Annie Oakley was born in Darke County, Ohio, on 13th August, 1860. When she was a child her father died. According to Kirstin Olsen his death left "behind a hungry family and a mortgaged farm". Olsen adds: "Oakley, legend has it, remedied both ills by shooting game. Her family ate what it could and paid off the mortgage by selling the rest." leaving behind a hungry family and a mortgaged farm.
In 1880 she defeated Frank Butler, a sideshow marksman, in Cincinnati. After marrying Butler she joined the Sells Brothers Circus where she developed a national reputation for carrying out amazing shooting feats. This included shooting the ashes off a cigarette in the mouth of her husband. Another trick included shooting through the pips of a playing card tossed in the air.
In 1885 she joined the famous Buffalo Bill Wild West Show. Less than five feet tall, she was billed as "Little Sure Shot", and was the organization's leading star for the next 17 years.

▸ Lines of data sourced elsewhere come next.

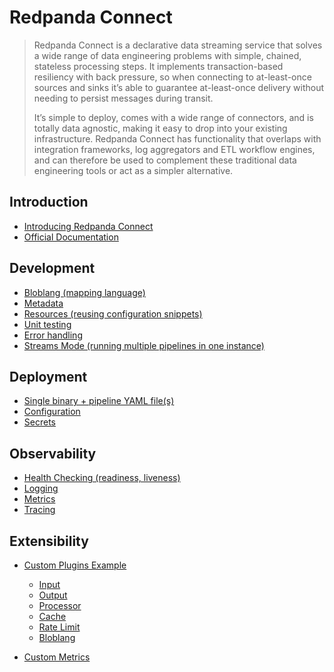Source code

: # Redpanda Connect

> Redpanda Connect is a declarative data streaming service that solves a wide range of data engineering problems with simple, chained, stateless processing steps. It implements transaction-based resiliency with back pressure, so when connecting to at-least-once sources and sinks it’s able to guarantee at-least-once delivery without needing to persist messages during transit.
>
> It’s simple to deploy, comes with a wide range of connectors, and is totally data agnostic, making it easy to drop into your existing infrastructure. Redpanda Connect has functionality that overlaps with integration frameworks, log aggregators and ETL workflow engines, and can therefore be used to complement these traditional data engineering tools or act as a simpler alternative.

## Introduction

- [Introducing Redpanda Connect](https://www.redpanda.com/blog/redpanda-connect)
- [Official Documentation](https://docs.redpanda.com/redpanda-connect/about/)

## Development

- [Bloblang (mapping language)](https://docs.redpanda.com/redpanda-connect/guides/bloblang/about/)
- [Metadata](https://docs.redpanda.com/redpanda-connect/configuration/metadata/)
- [Resources (reusing configuration snippets)](https://docs.redpanda.com/redpanda-connect/configuration/resources/)
- [Unit testing](https://docs.redpanda.com/redpanda-connect/configuration/unit_testing/)
- [Error handling](https://docs.redpanda.com/redpanda-connect/configuration/error_handling/)
- [Streams Mode (running multiple pipelines in one instance)](https://docs.redpanda.com/redpanda-connect/guides/streams_mode/about/)

## Deployment

- [Single binary + pipeline YAML file(s)](https://docs.redpanda.com/redpanda-connect/guides/getting_started/)
- [Configuration](https://docs.redpanda.com/redpanda-connect/configuration/)
- [Secrets](https://docs.redpanda.com/redpanda-connect/configuration/secrets/)

## Observability

- [Health Checking (readiness, liveness)](https://docs.redpanda.com/redpanda-connect/guides/monitoring/)
- [Logging](https://docs.redpanda.com/redpanda-connect/components/logger/about/)
- [Metrics](https://docs.redpanda.com/redpanda-connect/components/metrics/about/)
- [Tracing](https://docs.redpanda.com/redpanda-connect/components/tracers/about/)

## Extensibility

- [Custom Plugins Example](https://github.com/redpanda-data/redpanda-connect-plugin-example)

  - [Input](https://github.com/redpanda-data/redpanda-connect-plugin-example/tree/master/input)
  - [Output](https://github.com/redpanda-data/redpanda-connect-plugin-example/tree/master/output)
  - [Processor](https://github.com/redpanda-data/redpanda-connect-plugin-example/tree/master/processor)
  - [Cache](https://github.com/redpanda-data/redpanda-connect-plugin-example/tree/master/cache)
  - [Rate Limit](https://github.com/redpanda-data/redpanda-connect-plugin-example/tree/master/ratelimit)
  - [Bloblang](https://github.com/redpanda-data/redpanda-connect-plugin-example/tree/master/bloblang)

- [Custom Metrics](https://docs.redpanda.com/redpanda-connect/cookbooks/custom_metrics/)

Using a hand-mirror she could fire over her shoulder and hit a small target. Oakley was also just as accurate as a markswoman while riding on the back of a running horse.
The historian Dan L. Thrapp has argued: "Some of her shooting feats were phenomenal; she was an especial success in Europe, performing before Royalty." This included Queen Victoria and she once shot a cigarette from the mouth of a German prince who later became Kaiser Wilhelm II.
In 1901 Oakley was badly injured in a railway crash. It left her temporarily paralyzed and she was forced to leave the Buffalo Bill Wild West Show. She recovered and eventually resumed her career. During the First World War she gave demonstrations of her shooting skills to soldiers in the US Army. She also sent a letter to the Kaiser Wilhelm II, requesting a second shot.